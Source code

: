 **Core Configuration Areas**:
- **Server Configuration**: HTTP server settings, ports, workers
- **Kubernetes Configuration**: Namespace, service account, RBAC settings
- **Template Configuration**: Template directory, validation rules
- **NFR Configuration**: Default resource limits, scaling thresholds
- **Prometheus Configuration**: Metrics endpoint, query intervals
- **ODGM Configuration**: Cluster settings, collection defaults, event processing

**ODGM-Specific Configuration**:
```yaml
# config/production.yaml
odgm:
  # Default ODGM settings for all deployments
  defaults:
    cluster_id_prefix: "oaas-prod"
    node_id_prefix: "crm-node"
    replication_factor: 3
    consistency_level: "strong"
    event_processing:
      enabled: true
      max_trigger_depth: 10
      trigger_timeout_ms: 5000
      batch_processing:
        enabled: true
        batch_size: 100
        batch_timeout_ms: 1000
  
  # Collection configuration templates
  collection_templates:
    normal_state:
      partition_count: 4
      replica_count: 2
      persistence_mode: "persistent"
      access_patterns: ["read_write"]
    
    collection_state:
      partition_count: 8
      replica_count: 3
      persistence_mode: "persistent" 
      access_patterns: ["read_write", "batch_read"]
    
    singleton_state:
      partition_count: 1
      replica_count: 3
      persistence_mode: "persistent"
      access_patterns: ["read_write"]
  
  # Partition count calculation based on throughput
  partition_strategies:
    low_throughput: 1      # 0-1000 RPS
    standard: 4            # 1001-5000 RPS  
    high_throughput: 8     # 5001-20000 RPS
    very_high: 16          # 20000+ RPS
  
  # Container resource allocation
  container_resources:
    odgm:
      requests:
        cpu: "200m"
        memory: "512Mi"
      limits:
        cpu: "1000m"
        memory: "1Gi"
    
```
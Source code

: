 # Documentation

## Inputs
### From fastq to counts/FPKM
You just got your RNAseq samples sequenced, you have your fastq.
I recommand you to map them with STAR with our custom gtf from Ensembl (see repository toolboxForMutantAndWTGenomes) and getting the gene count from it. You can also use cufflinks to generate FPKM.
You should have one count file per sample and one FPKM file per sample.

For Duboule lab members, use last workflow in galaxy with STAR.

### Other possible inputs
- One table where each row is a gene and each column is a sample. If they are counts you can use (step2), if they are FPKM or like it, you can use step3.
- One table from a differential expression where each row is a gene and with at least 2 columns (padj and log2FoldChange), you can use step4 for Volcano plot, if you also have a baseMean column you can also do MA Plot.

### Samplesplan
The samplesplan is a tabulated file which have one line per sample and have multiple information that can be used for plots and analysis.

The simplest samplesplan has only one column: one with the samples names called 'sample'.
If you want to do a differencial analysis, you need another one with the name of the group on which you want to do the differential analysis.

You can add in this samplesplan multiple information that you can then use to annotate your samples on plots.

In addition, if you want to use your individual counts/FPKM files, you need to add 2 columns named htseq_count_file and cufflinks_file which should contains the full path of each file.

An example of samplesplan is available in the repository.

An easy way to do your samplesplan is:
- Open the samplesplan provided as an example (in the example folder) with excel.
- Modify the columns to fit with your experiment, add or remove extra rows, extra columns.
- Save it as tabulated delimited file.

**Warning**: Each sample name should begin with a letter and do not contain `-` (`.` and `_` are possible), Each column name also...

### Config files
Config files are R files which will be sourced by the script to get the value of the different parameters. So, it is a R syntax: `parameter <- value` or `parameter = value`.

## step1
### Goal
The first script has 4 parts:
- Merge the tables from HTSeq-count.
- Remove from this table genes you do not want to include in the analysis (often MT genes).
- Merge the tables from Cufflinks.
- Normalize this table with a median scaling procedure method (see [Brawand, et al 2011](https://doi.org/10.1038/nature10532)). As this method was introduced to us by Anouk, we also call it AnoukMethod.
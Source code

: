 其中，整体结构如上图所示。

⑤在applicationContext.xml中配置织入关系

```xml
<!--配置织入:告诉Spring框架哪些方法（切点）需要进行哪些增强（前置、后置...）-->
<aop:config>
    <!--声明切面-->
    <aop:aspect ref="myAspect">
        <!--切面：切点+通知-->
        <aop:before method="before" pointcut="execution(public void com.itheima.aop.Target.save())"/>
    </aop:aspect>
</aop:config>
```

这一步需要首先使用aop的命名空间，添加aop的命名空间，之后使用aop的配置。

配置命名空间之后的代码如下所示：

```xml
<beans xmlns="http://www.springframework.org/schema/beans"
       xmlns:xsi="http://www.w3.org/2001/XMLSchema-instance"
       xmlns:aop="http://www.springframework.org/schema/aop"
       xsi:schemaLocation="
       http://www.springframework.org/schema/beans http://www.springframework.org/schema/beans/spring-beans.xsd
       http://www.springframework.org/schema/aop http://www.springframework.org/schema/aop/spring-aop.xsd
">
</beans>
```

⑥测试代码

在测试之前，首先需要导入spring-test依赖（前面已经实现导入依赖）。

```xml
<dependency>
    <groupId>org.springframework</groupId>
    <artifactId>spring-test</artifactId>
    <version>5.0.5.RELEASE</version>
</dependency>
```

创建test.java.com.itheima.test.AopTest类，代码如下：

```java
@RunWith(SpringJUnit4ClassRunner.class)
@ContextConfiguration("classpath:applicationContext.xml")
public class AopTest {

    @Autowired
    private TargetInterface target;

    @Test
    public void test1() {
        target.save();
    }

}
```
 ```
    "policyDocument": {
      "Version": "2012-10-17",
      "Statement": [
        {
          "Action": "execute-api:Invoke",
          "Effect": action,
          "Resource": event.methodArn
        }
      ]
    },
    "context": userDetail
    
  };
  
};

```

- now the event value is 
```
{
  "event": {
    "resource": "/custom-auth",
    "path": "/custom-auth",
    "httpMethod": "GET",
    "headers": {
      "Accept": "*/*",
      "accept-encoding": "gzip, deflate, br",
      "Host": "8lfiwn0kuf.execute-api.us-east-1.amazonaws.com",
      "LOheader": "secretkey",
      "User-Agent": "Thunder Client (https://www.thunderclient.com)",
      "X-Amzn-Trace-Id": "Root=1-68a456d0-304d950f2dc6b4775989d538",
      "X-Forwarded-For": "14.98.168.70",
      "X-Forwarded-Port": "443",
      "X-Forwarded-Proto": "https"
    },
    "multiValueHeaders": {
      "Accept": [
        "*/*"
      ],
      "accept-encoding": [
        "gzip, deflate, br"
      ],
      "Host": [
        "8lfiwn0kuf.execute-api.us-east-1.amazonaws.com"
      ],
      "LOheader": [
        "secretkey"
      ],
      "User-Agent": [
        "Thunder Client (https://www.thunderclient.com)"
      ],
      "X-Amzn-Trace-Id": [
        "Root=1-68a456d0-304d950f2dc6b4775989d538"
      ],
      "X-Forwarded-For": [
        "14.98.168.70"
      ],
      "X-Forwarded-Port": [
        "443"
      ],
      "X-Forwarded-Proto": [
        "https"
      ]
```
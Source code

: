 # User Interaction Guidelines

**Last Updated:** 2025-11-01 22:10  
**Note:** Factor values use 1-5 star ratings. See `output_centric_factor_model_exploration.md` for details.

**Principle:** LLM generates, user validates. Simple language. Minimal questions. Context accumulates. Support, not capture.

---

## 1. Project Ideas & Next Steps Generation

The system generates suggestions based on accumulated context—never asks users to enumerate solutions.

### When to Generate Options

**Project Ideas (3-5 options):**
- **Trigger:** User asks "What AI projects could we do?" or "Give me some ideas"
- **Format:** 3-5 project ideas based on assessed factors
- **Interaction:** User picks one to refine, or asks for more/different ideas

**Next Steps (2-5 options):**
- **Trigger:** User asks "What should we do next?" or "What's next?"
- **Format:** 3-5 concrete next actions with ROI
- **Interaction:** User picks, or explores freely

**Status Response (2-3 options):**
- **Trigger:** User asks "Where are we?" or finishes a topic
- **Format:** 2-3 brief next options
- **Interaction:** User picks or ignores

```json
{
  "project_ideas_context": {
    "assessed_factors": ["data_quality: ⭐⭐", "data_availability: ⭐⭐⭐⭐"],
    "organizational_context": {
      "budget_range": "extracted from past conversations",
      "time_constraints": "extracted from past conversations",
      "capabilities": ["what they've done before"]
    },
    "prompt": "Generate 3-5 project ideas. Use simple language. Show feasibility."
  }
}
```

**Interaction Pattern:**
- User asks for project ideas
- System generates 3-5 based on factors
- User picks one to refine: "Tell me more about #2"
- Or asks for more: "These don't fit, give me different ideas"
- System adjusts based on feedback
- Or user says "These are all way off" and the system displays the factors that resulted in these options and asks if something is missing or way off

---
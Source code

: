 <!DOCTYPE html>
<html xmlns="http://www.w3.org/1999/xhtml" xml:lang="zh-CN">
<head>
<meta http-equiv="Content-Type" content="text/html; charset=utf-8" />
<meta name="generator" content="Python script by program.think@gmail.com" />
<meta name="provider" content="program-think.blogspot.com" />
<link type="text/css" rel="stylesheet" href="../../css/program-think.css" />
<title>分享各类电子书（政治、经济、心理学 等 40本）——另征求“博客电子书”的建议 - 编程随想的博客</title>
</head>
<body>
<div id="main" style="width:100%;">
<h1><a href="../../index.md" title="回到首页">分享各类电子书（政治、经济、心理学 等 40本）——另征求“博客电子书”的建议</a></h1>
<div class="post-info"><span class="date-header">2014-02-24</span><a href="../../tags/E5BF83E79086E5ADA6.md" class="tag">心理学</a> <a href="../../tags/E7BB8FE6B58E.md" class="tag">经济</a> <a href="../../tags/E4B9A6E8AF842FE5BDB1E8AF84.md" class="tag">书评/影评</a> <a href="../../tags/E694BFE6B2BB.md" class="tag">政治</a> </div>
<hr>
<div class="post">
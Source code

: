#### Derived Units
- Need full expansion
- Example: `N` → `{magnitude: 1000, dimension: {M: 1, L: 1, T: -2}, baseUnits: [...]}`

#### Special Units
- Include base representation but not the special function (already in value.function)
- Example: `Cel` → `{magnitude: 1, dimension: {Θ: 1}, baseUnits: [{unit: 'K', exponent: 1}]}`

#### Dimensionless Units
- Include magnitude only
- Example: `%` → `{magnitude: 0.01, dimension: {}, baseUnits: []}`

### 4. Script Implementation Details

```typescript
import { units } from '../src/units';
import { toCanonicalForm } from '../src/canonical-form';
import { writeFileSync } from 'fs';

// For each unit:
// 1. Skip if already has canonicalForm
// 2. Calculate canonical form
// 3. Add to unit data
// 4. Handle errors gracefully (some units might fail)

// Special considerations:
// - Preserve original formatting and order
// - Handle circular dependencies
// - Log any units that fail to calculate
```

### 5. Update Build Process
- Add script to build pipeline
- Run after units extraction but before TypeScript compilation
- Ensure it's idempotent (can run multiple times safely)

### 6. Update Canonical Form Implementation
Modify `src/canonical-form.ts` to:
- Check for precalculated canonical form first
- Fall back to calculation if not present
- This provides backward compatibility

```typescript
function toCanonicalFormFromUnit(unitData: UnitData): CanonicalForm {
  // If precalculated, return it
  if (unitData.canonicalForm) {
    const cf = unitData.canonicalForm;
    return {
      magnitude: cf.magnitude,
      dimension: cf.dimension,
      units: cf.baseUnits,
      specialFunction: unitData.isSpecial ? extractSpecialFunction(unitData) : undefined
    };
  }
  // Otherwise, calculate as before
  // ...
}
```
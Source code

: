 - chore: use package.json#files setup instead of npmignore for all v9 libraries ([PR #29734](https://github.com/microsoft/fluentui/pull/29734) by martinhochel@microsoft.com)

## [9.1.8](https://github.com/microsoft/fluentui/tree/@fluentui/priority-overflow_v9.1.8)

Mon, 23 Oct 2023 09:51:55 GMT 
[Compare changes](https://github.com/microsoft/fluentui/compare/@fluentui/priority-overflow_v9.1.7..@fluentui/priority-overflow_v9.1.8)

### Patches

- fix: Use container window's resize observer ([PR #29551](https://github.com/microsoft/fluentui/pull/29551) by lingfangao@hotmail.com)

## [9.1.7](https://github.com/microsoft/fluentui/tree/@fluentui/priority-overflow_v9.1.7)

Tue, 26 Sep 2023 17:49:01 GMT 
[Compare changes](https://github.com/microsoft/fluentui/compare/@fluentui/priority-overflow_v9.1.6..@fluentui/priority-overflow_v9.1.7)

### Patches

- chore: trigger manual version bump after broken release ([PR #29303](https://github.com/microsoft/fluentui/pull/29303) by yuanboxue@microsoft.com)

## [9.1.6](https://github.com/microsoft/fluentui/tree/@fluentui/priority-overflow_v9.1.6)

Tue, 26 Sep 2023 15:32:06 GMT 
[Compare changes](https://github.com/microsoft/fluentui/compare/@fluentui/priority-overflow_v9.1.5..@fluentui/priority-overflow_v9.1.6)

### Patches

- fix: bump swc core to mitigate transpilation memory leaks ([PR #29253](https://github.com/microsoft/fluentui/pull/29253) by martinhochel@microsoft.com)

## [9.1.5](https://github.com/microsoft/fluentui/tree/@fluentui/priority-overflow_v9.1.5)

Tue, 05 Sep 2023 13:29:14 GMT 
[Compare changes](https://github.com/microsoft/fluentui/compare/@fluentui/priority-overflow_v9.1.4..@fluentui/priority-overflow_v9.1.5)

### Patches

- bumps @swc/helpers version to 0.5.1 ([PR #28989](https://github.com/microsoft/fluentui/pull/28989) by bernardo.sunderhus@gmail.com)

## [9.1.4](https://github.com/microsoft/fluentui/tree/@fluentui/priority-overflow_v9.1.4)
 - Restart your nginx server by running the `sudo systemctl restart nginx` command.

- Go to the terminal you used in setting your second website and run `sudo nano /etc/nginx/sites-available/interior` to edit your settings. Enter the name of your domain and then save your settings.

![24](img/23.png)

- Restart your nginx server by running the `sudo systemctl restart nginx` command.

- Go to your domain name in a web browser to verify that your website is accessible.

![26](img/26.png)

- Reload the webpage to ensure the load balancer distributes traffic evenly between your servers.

→ Goal of the exercise:
Look for the word "baseUnits". Copy out every line of the data that has it.

→ Result:
- Example: `N` → `{magnitude: 1000, dimension: {M: 1, L: 1, T: -2}, baseUnits: [...]}`
- Example: `Cel` → `{magnitude: 1, dimension: {Θ: 1}, baseUnits: [{unit: 'K', exponent: 1}]}`
- Example: `%` → `{magnitude: 0.01, dimension: {}, baseUnits: []}`
      units: cf.baseUnits,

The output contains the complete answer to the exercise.